(Collected data)
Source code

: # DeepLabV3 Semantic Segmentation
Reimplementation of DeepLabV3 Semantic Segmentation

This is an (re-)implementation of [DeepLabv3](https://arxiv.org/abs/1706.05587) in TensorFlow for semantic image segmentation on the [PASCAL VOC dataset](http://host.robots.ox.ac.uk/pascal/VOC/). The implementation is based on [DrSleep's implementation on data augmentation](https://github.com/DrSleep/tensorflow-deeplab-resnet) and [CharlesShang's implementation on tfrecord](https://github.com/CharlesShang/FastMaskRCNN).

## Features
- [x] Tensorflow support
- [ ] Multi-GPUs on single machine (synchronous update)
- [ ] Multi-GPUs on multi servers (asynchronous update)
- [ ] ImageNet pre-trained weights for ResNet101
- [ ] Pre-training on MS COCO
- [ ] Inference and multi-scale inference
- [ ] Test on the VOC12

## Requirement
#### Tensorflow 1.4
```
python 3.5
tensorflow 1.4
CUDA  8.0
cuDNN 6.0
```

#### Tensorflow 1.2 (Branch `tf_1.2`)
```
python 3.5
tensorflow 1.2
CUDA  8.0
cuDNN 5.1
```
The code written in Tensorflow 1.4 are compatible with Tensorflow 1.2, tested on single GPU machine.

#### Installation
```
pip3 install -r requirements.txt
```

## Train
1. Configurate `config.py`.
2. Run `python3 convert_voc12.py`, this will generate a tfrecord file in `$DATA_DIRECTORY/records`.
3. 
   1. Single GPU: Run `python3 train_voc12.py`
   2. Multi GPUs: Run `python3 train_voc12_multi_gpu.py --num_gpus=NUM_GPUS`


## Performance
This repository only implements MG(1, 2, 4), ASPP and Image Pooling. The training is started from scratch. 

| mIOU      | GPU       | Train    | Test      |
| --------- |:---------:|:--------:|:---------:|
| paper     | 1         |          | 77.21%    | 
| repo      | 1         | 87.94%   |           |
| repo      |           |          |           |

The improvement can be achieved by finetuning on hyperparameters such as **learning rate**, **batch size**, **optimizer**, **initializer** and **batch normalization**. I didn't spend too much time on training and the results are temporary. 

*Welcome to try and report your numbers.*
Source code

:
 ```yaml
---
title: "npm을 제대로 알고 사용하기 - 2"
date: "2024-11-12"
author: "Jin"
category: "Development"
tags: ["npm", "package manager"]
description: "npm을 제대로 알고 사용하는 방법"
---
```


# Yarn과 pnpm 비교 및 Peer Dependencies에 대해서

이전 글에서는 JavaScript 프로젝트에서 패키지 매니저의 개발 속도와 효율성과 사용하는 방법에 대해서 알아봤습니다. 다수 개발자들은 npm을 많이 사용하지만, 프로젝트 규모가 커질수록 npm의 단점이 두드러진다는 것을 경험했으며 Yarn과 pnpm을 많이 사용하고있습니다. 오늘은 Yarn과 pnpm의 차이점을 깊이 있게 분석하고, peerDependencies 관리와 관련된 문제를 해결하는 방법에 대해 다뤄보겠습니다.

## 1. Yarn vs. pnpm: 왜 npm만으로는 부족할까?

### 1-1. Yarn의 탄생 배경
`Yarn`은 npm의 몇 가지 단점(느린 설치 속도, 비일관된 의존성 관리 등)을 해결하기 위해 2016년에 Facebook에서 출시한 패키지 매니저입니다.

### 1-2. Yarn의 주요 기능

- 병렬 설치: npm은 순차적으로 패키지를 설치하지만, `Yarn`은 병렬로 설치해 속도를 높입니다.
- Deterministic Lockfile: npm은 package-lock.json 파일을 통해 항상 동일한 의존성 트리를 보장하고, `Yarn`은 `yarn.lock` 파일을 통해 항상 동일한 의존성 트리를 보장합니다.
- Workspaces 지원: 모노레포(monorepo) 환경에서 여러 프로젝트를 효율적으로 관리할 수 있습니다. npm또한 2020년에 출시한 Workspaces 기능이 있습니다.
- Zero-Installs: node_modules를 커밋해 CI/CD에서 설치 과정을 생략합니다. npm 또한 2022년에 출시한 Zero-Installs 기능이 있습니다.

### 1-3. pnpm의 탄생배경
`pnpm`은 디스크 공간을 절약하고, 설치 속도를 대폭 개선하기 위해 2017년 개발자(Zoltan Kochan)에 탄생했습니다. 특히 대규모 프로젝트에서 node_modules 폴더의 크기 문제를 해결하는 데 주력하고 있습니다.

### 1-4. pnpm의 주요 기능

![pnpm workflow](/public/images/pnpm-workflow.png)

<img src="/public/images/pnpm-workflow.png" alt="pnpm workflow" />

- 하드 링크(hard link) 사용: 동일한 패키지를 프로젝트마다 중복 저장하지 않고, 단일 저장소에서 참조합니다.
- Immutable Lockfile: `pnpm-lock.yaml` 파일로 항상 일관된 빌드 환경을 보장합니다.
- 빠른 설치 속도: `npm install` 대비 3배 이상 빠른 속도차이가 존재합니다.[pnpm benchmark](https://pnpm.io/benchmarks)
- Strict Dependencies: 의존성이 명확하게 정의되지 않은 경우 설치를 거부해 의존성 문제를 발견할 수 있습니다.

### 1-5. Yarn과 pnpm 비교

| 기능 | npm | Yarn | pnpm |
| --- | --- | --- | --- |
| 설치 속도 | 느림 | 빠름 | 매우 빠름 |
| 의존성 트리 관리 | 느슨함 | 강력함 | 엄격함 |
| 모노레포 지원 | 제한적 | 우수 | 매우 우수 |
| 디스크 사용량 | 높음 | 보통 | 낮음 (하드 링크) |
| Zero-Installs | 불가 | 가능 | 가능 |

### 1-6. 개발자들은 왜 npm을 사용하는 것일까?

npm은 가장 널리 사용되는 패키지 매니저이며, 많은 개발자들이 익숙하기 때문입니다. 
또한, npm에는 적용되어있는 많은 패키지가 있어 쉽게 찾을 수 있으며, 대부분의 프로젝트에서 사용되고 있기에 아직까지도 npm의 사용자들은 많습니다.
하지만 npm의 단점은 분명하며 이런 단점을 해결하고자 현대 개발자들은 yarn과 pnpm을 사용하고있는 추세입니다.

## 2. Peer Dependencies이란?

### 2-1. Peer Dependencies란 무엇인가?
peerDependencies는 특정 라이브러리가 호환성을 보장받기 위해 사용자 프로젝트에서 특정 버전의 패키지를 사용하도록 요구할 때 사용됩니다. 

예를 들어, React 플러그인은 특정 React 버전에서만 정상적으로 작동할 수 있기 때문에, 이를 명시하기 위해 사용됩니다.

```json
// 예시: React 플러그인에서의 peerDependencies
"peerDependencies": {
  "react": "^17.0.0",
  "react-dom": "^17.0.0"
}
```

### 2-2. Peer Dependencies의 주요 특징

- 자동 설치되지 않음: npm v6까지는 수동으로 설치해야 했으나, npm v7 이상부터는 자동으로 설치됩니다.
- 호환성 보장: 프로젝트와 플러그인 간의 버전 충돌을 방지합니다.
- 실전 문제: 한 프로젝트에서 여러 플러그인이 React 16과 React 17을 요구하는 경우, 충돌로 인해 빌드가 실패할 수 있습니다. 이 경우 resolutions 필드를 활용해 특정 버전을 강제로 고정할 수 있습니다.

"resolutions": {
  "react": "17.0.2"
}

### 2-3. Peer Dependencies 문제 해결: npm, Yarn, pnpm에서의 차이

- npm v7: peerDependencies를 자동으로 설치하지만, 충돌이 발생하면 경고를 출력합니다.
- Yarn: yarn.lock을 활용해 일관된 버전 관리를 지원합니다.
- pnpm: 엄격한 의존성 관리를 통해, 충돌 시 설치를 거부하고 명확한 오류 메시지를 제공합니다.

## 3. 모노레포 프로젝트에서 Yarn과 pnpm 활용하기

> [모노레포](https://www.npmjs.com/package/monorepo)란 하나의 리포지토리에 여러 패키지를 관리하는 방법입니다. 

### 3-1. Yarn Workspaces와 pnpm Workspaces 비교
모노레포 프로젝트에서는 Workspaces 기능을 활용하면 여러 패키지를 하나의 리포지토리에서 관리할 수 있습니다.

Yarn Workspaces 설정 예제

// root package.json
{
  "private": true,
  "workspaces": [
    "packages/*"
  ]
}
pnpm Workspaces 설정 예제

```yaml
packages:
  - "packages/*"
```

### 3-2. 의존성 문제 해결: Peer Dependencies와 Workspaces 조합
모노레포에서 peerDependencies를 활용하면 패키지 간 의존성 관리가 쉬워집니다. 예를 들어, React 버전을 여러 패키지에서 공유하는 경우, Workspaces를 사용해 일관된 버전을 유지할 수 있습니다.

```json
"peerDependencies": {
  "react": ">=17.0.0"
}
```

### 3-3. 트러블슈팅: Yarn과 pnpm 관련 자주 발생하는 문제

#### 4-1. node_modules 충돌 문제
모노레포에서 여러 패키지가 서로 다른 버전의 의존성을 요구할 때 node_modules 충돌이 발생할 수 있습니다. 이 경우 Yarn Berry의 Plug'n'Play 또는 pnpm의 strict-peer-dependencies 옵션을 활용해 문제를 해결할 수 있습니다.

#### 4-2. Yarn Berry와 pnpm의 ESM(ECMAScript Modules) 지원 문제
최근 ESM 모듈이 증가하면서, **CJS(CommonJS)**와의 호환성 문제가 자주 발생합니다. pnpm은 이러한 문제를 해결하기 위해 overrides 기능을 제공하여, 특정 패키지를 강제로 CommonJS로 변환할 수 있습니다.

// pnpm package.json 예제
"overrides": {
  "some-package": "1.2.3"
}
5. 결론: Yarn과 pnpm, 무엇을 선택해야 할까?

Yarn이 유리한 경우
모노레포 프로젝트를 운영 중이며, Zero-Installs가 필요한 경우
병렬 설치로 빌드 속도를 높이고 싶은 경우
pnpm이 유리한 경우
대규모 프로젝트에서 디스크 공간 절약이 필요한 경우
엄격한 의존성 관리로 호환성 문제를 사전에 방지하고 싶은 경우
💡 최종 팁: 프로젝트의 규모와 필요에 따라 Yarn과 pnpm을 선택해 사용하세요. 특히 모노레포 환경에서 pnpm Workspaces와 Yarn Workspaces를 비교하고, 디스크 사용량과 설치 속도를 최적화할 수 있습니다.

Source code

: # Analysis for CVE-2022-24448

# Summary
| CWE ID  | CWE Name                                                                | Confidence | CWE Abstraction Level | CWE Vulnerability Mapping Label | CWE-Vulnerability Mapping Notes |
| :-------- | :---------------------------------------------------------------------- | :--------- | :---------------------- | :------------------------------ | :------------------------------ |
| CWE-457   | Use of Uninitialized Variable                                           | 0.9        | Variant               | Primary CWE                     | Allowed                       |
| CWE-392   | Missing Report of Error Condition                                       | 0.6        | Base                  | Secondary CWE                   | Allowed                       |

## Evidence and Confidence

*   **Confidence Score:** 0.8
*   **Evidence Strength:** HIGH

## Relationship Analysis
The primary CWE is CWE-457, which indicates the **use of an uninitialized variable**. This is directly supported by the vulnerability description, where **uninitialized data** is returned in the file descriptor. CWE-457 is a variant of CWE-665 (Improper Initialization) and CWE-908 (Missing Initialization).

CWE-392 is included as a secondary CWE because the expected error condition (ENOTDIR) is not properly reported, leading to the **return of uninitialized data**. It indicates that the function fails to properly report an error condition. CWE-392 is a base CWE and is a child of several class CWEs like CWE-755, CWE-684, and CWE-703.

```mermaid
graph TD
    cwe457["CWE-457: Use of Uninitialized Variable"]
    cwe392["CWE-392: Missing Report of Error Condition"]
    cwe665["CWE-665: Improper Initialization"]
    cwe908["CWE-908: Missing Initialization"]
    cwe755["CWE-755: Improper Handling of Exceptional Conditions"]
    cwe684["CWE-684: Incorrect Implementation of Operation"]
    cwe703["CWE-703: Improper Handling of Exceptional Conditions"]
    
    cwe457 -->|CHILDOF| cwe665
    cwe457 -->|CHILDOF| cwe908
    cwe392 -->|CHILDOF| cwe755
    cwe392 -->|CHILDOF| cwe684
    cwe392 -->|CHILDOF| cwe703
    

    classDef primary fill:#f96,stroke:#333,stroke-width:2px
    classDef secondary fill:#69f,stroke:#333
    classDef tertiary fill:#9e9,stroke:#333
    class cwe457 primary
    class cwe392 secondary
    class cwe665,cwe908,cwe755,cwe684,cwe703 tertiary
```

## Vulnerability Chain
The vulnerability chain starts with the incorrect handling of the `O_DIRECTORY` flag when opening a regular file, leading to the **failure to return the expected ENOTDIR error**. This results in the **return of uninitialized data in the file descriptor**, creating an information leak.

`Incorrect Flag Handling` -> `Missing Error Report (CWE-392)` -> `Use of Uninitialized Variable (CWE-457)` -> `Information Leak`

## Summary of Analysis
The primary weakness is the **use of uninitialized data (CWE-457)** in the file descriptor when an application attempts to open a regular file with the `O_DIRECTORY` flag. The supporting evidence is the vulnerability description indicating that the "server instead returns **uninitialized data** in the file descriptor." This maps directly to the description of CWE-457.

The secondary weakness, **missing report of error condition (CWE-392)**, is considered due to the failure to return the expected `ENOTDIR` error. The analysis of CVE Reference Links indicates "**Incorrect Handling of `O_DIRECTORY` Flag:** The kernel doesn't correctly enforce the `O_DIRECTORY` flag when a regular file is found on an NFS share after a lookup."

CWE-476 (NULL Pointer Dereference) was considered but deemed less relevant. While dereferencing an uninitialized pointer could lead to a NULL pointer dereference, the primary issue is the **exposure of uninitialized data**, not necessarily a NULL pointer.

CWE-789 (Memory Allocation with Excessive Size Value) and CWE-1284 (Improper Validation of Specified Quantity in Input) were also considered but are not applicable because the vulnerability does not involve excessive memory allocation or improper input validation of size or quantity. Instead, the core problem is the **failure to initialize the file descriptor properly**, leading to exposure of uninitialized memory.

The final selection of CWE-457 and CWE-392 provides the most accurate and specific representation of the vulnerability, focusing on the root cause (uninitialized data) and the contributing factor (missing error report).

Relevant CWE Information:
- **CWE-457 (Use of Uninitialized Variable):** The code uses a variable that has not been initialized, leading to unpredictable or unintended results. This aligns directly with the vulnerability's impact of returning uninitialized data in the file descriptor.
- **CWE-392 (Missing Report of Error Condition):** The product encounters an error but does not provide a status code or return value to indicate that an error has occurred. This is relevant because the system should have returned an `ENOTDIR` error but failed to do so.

What you are asked to do: Nothing but the lines from the beginning of the records through the line with "Reimplementation of DeepLabV3" should appear, each printed exactly.

Exercise answer:
Source code

: # DeepLabV3 Semantic Segmentation
Reimplementation of DeepLabV3 Semantic Segmentation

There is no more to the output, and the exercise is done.